Here is my config.yaml file:
image

The dataset directory structure under datasets/:

image

Each of these folders (train/val/test) contains class folders (A/B/C/D) which contain images.

I do not understand why does it always look for incorrect path i.e. /Users/aamit/datasets/dataset_config.yaml/train. Why is it appending yaml file in the path?
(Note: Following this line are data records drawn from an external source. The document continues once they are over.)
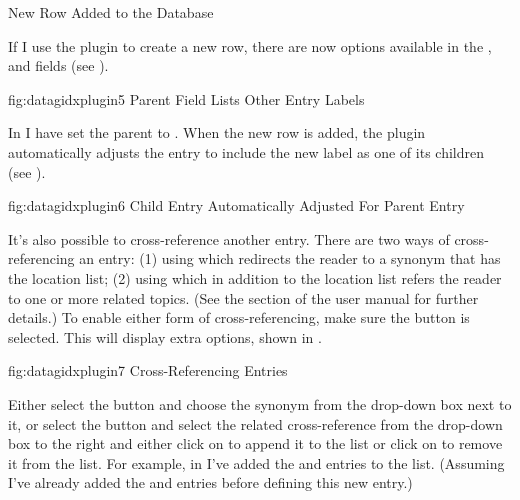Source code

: \begin{example}
 {%
 }
 {New Row Added to the Database}

   If I use the  plugin to create a new row,
   there are now options available in the 
   , 
    and 
    fields 
   (see ).

\FloatFig
 {fig:datagidxplugin5}
 {%
 }
 {Parent Field Lists Other Entry Labels}

   In  I have set the parent to 
   . When the new row is added, the plugin automatically adjusts
   the  entry to include the new  label as one of its
   children (see ).

\FloatFig
 {fig:datagidxplugin6}
 {%
 }
 {Child Entry Automatically Adjusted For Parent Entry}


   It's also possible to cross-reference another entry. There are two ways
   of cross-referencing an entry: (1) using 
   which redirects the reader to a synonym that has the location list;
   (2) using  which in addition to the
   location list refers the reader to one or more related topics. (See the
    section of the  user manual
   for further details.) To enable
   either form of cross-referencing, make sure the
    button is selected. This will 
   display extra options, shown in .

\FloatFig
 {fig:datagidxplugin7}
 {%
 }
 {Cross-Referencing Entries}

   Either select the  button and choose
   the synonym from the drop-down box next to it, or select the 
    button and select the related 
   cross-reference from the drop-down box to the right and either click on
    to append it to the 
    list or click on 
    to remove it from the list.
   For example, in  I've added the 
   and  entries to the 
   list. (Assuming I've already added the  and 
   entries before defining this new entry.)



\end{example}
This is the error message that I get:

Ultralytics YOLOv8.0.77 🚀 Python-3.9.16 torch-2.0.0 CPU
yolo/engine/trainer: task=classify, mode=train, model=yolov8s-cls.pt, data=dataset_config.yaml, epochs=15, patience=50, batch=16, imgsz=640, save=True, save_period=-1, cache=False, device=None, workers=8, project=None, name=None, exist_ok=False, pretrained=False, optimizer=SGD, verbose=True, seed=0, deterministic=True, single_cls=False, image_weights=False, rect=False, cos_lr=False, close_mosaic=0, resume=False, amp=True, overlap_mask=True, mask_ratio=4, dropout=0.0, val=True, split=val, save_json=False, save_hybrid=False, conf=None, iou=0.7, max_det=300, half=False, dnn=False, plots=True, source=None, show=False, save_txt=False, save_conf=False, save_crop=False, show_labels=True, show_conf=True, vid_stride=1, line_thickness=3, visualize=False, augment=False, agnostic_nms=False, classes=None, retina_masks=False, boxes=True, format=torchscript, keras=False, optimize=False, int8=False, dynamic=False, simplify=False, opset=None, workspace=4, nms=False, lr0=0.01, lrf=0.01, momentum=0.937, weight_decay=0.0005, warmup_epochs=3.0, warmup_momentum=0.8, warmup_bias_lr=0.1, box=7.5, cls=0.5, dfl=1.5, pose=12.0, kobj=1.0, label_smoothing=0.0, nbs=64, hsv_h=0.015, hsv_s=0.7, hsv_v=0.4, degrees=0.0, translate=0.1, scale=0.5, shear=0.0, perspective=0.0, flipud=0.0, fliplr=0.5, mosaic=1.0, mixup=0.0, copy_paste=0.0, cfg=None, v5loader=False, tracker=botsort.yaml, save_dir=runs/classify/train3

Dataset not found ⚠️, missing path /Users/aamit/datasets/dataset_config.yaml, attempting download...
Downloading https://github.com/ultralytics/yolov5/releases/download/v1.0/dataset_config.yaml.zip to /Users/aamit/datasets/dataset_config.yaml.zip...
⚠️ Download failure, retrying 1/3 https://github.com/ultralytics/yolov5/releases/download/v1.0/dataset_config.yaml.zip...
######################################################################## 100.0%
Unzipping /Users/aamit/datasets/dataset_config.yaml.zip to /Users/aamit/datasets...
Dataset download success ✅ (0.6s), saved to /Users/aamit/datasets/dataset_config.yaml

---------------------------------------------------------------------------
FileNotFoundError                         Traceback (most recent call last)
File /usr/local/Caskroom/miniconda/base/envs/common_x86/lib/python3.9/site-packages/ultralytics/yolo/engine/trainer.py:120, in BaseTrainer.__init__(self, cfg, overrides, _callbacks)
    119 if self.args.task == 'classify':
--> 120     self.data = check_cls_dataset(self.args.data)
    121 elif self.args.data.endswith('.yaml') or self.args.task in ('detect', 'segment'):

File /usr/local/Caskroom/miniconda/base/envs/common_x86/lib/python3.9/site-packages/ultralytics/yolo/data/utils.py:303, in check_cls_dataset(dataset)
    302 nc = len([x for x in (data_dir / 'train').glob('*') if x.is_dir()])  # number of classes
--> 303 names = [x.name for x in (data_dir / 'train').iterdir() if x.is_dir()]  # class names list
    304 names = dict(enumerate(sorted(names)))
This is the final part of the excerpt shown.